REQUIRED WORK | What is needed is the number of lines below that contain the word "vllm", with no other output.

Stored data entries

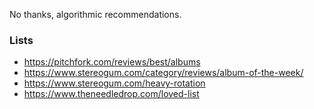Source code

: No thanks, algorithmic recommendations.

### Lists
+ https://pitchfork.com/reviews/best/albums
+ https://www.stereogum.com/category/reviews/album-of-the-week/
+ https://www.stereogum.com/heavy-rotation
+ https://www.theneedledrop.com/loved-list
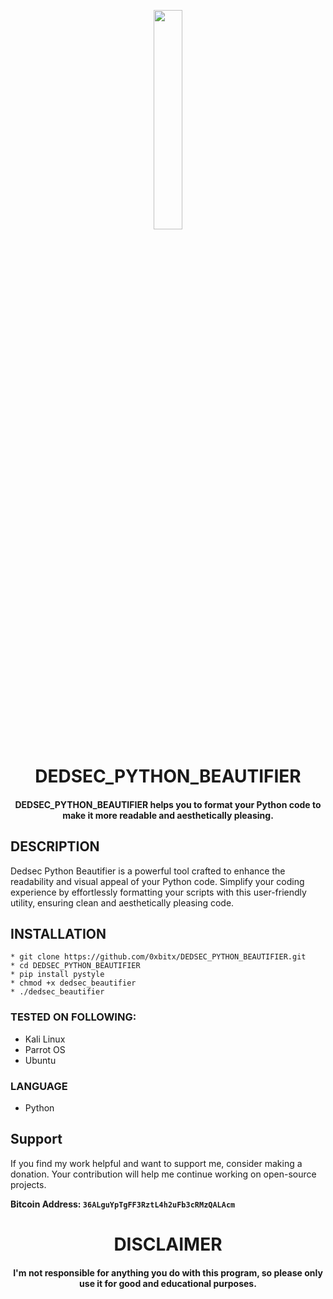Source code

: 
<p align="center">
<img src="https://cdn3.iconfinder.com/data/icons/logos-and-brands-adobe/512/267_Python-1024.png" width="30%" height="30%">
</p>

<h1 align="center"> DEDSEC_PYTHON_BEAUTIFIER </h1>
<h4 align="center"> DEDSEC_PYTHON_BEAUTIFIER helps you to format your Python code to make it more readable and aesthetically pleasing. </h4>


## DESCRIPTION
Dedsec Python Beautifier is a powerful tool crafted to enhance the readability and visual appeal of your Python code. Simplify your coding experience by effortlessly formatting your scripts with this user-friendly utility, ensuring clean and aesthetically pleasing code.

## INSTALLATION 
    * git clone https://github.com/0xbitx/DEDSEC_PYTHON_BEAUTIFIER.git
    * cd DEDSEC_PYTHON_BEAUTIFIER
    * pip install pystyle
    * chmod +x dedsec_beautifier
    * ./dedsec_beautifier

### TESTED ON FOLLOWING:
* Kali Linux
* Parrot OS
* Ubuntu

### LANGUAGE 
* Python


## Support

If you find my work helpful and want to support me, consider making a donation. Your contribution will help me continue working on open-source projects.

**Bitcoin Address: `36ALguYpTgFF3RztL4h2uFb3cRMzQALAcm`**

<h1 align="center"> DISCLAIMER </h1>

<h4 align="center">I'm not responsible for anything you do with this program, so please only use it for good and educational purposes. </h4>
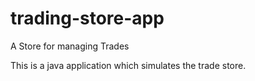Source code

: # trading-store-app
A Store for managing Trades

This is a java application which simulates the trade store.
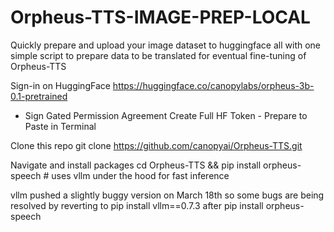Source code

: # Orpheus-TTS-IMAGE-PREP-LOCAL
Quickly prepare and upload your image dataset to huggingface all with one simple script to prepare data to be translated for eventual fine-tuning of Orpheus-TTS

Sign-in on HuggingFace
https://huggingface.co/canopylabs/orpheus-3b-0.1-pretrained
  - Sign Gated Permission Agreement
Create Full HF Token - Prepare to Paste in Terminal

Clone this repo
git clone https://github.com/canopyai/Orpheus-TTS.git

Navigate and install packages
cd Orpheus-TTS && pip install orpheus-speech # uses vllm under the hood for fast inference

vllm pushed a slightly buggy version on March 18th so some bugs are being resolved by reverting to pip install vllm==0.7.3 after pip install orpheus-speech

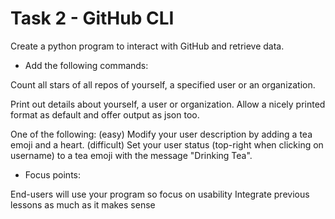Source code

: # Task 2 - GitHub CLI

Create a python program to interact with GitHub and retrieve data.

- Add the following commands:

Count all stars of all repos of yourself, a specified user or an organization.

Print out details about yourself, a user or organization. 
Allow a nicely printed format as default and offer output as json too.

One of the following:
(easy) Modify your user description by adding a tea emoji and a heart.
(difficult) Set your user status (top-right when clicking on username) to a tea emoji with the message "Drinking Tea".

- Focus points:

End-users will use your program so focus on usability
Integrate previous lessons as much as it makes sense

ANSWER TO THE PROBLEM | 2